Regarding the future of the market, maintaining a high level of profitability will require disciplined underwriters who offer coverage based on exposures, and not resort to cutting rates to win market share, according to Wendy Baker, president of Lloyd's America Inc. in New York.

Ms. Baker attributed this sort of discipline as the tool that helped the industry see profits in 2005, despite the losses from Hurricane Katrina. "We have someone who puts their foot on the brake," she said. "We have people here saying you have to hold back."

In addition the changing insurance market, likely changes in how terrorism risks are covered is also a concern for insurers and policyholders, according to the panelists.

With the Terrorism Risk Insurance Extension Act set to expire in 2007, the insurance industry will need to agree on the best way to handle the risk associated with terrorist attacks.

Ms. Baker said some companies are lobbying the government hard to continue to act as a backstop in the event of a major terrorist attack, others are hunting for other options and a few are eager to dismiss the act altogether.

"The problem in the industry is we are all over the map on what we want," she said. Meanwhile, there have been no recent moves in Congress to provide hope for proponents who want to see the federal law extended beyond 2007.

But for policyholders, that may not even matter, Ms.
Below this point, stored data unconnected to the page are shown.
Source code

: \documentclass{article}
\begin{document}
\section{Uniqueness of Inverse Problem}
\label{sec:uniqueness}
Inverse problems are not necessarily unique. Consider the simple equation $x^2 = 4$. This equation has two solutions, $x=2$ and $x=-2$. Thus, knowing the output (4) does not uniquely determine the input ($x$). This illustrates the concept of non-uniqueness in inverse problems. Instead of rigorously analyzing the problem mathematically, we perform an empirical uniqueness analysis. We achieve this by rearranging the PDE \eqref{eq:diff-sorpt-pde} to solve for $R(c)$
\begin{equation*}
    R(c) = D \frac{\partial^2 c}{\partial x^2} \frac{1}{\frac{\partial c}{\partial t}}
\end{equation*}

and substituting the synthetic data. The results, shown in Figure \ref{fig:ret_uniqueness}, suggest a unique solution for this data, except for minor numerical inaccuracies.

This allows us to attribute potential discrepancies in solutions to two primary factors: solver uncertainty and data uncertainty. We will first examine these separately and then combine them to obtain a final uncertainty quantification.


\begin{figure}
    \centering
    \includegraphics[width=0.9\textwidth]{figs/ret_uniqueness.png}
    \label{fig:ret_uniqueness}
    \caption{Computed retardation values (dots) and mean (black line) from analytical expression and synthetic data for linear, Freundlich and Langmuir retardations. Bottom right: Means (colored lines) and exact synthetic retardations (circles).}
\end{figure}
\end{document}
Baker said.

"In the end, the government will pay the bills," she said. "If we're all out of business or dead, the government gets the bill."

As for the industry's handling of the series of investigations by New York State Attorney General Eliot Spitzer, the new standards have resulted in the industry's own examination of practices, according to panelists.
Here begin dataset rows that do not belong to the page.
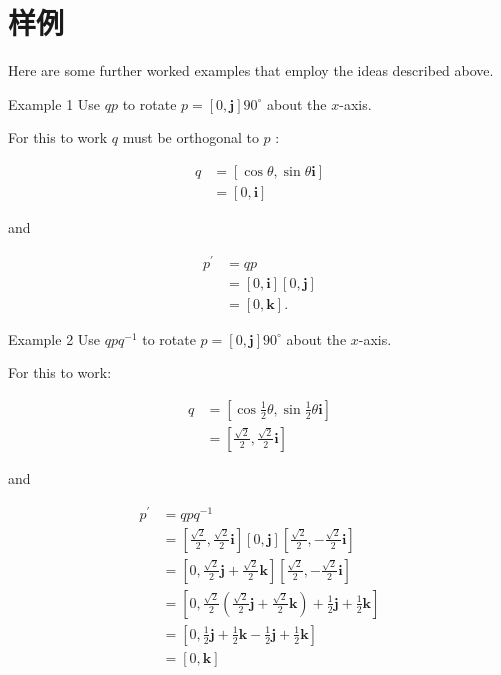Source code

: \section{样例}
Here are some further worked examples that employ the ideas described above.

Example 1 Use $q p$ to rotate $p=[0, \mathbf{j}] 90^{\circ}$ about the $x$-axis.

For this to work $q$ must be orthogonal to $p$ :

$$
\begin{aligned}
q & =[\cos \theta, \sin \theta \mathbf{i}] \\
& =[0, \mathbf{i}]
\end{aligned}
$$

and

$$
\begin{aligned}
p^{\prime} & =q p \\
& =[0, \mathbf{i}][0, \mathbf{j}] \\
& =[0, \mathbf{k}] .
\end{aligned}
$$

Example 2 Use $q p q^{-1}$ to rotate $p=[0, \mathbf{j}] 90^{\circ}$ about the $x$-axis.

For this to work:

$$
\begin{aligned}
q & =\left[\cos \frac{1}{2} \theta, \sin \frac{1}{2} \theta \mathbf{i}\right] \\
& =\left[\frac{\sqrt{2}}{2}, \frac{\sqrt{2}}{2} \mathbf{i}\right]
\end{aligned}
$$

and

$$
\begin{aligned}
p^{\prime} & =q p q^{-1} \\
& =\left[\frac{\sqrt{2}}{2}, \frac{\sqrt{2}}{2} \mathbf{i}\right][0, \mathbf{j}]\left[\frac{\sqrt{2}}{2},-\frac{\sqrt{2}}{2} \mathbf{i}\right] \\
& =\left[0, \frac{\sqrt{2}}{2} \mathbf{j}+\frac{\sqrt{2}}{2} \mathbf{k}\right]\left[\frac{\sqrt{2}}{2},-\frac{\sqrt{2}}{2} \mathbf{i}\right] \\
& =\left[0, \frac{\sqrt{2}}{2}\left(\frac{\sqrt{2}}{2} \mathbf{j}+\frac{\sqrt{2}}{2} \mathbf{k}\right)+\frac{1}{2} \mathbf{j}+\frac{1}{2} \mathbf{k}\right] \\
& =\left[0, \frac{1}{2} \mathbf{j}+\frac{1}{2} \mathbf{k}-\frac{1}{2} \mathbf{j}+\frac{1}{2} \mathbf{k}\right] \\
& =[0, \mathbf{k}]
\end{aligned}
$$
"It forced us to evaluate how we were doing business," said Brian Kawamoto, executive vp and managing director of Lockton Cos. in Kansas City, Mo. "Today, we are clean and we have communicated that to our clients. (But) it hasn't required a fundamental change in how we do business."

To one panelist, this ripple of change brought on by the Spitzer probe isn't enough.

"I'm still very disappointed that the industry hasn't taken a holistic view on how they do business," argued Susan Meltzer, assistant vp of risk management for Aviva Canada Inc. in Toronto.

"There hasn't been a breakthrough in the industry...Things are going to come out," she said. "There are a lot of business practices that--if put under the microscope--wouldn't pass the smell test."